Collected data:
· · · · ·
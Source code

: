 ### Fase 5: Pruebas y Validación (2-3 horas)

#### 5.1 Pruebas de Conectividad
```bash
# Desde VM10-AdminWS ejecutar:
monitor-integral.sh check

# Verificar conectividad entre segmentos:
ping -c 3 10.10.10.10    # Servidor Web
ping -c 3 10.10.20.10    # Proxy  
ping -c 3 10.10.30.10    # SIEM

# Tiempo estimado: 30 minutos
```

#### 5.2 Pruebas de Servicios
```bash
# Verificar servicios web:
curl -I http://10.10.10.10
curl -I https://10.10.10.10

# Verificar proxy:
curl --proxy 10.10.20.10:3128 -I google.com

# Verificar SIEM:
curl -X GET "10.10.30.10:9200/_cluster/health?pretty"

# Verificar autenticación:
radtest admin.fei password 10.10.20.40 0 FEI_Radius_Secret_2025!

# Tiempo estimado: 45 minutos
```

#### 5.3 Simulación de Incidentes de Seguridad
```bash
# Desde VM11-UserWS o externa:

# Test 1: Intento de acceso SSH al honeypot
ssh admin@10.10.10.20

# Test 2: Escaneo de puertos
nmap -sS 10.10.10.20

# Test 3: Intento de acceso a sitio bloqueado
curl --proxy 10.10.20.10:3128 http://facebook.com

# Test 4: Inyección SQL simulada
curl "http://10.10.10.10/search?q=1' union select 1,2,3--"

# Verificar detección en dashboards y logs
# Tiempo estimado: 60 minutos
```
· · · · ·
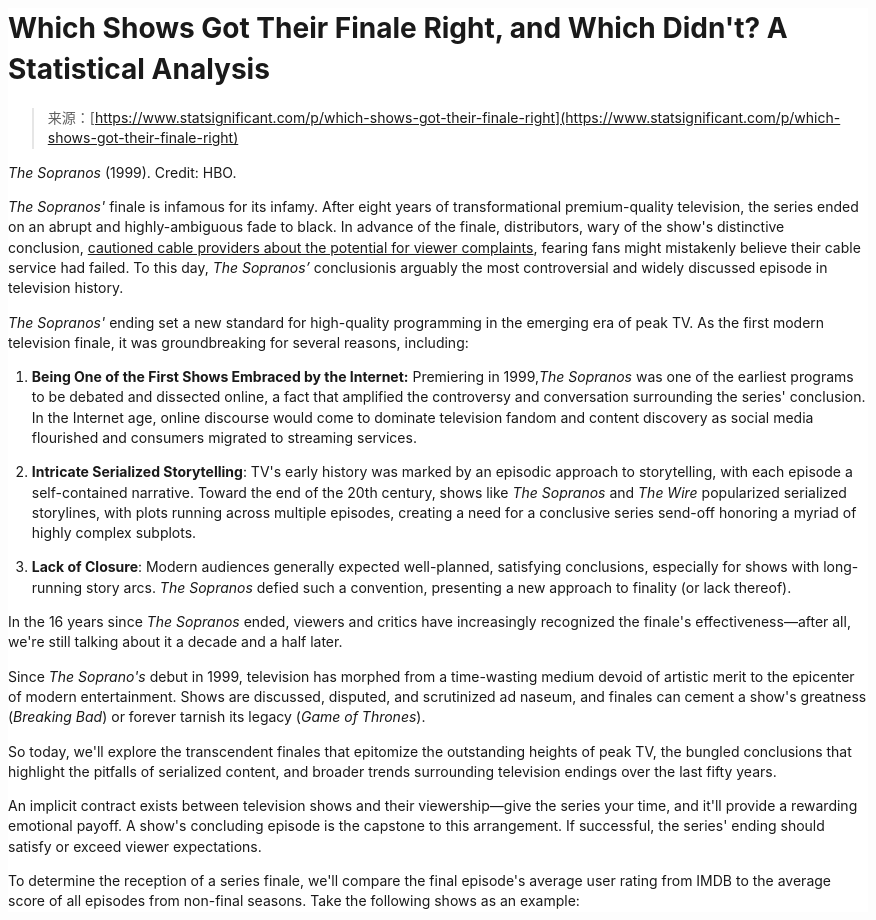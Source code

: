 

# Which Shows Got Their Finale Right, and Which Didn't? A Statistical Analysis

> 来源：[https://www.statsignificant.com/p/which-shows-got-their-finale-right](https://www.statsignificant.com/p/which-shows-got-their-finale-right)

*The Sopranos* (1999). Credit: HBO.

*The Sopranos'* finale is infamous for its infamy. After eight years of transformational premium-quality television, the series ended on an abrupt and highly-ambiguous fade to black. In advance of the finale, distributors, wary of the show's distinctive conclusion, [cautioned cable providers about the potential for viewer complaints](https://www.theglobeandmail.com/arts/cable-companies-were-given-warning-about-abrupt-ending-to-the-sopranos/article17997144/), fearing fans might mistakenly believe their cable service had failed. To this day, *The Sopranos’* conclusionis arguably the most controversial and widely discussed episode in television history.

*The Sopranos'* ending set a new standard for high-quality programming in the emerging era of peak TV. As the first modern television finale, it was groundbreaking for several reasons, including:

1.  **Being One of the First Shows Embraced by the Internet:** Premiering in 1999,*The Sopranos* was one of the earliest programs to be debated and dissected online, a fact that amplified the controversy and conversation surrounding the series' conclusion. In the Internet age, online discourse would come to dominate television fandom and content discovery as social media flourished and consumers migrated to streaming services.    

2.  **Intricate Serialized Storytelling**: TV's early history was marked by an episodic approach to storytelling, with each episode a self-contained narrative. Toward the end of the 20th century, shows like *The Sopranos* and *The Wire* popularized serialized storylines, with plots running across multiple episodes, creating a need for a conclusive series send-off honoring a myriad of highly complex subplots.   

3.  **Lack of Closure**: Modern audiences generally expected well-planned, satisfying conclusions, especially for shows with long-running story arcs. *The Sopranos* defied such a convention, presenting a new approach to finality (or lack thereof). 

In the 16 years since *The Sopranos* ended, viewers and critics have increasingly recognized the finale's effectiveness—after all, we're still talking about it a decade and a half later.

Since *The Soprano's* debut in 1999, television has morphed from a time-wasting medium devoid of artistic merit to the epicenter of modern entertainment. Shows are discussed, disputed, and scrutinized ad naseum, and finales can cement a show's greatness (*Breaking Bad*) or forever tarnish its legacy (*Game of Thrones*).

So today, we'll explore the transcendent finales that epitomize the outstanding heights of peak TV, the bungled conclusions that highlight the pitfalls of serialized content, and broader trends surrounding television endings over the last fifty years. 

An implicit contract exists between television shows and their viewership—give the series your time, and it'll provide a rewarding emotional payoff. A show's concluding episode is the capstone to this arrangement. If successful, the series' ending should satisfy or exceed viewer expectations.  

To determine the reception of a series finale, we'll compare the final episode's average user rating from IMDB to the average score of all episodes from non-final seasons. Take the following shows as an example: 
· · · · ·
> PROBLEM TO WORK ON:
Which lines above run from the one containing "(1999). Credit: HBO." down to the one containing "Sopranos'* ending set a"? Repeat exactly those, both ends included, and nothing else.

> TASK ANSWER:
*The Sopranos* (1999). Credit: HBO.

*The Sopranos'* finale is infamous for its infamy. After eight years of transformational premium-quality television, the series ended on an abrupt and highly-ambiguous fade to black. In advance of the finale, distributors, wary of the show's distinctive conclusion, [cautioned cable providers about the potential for viewer complaints](https://www.theglobeandmail.com/arts/cable-companies-were-given-warning-about-abrupt-ending-to-the-sopranos/article17997144/), fearing fans might mistakenly believe their cable service had failed. To this day, *The Sopranos’* conclusionis arguably the most controversial and widely discussed episode in television history.

*The Sopranos'* ending set a new standard for high-quality programming in the emerging era of peak TV. As the first modern television finale, it was groundbreaking for several reasons, including:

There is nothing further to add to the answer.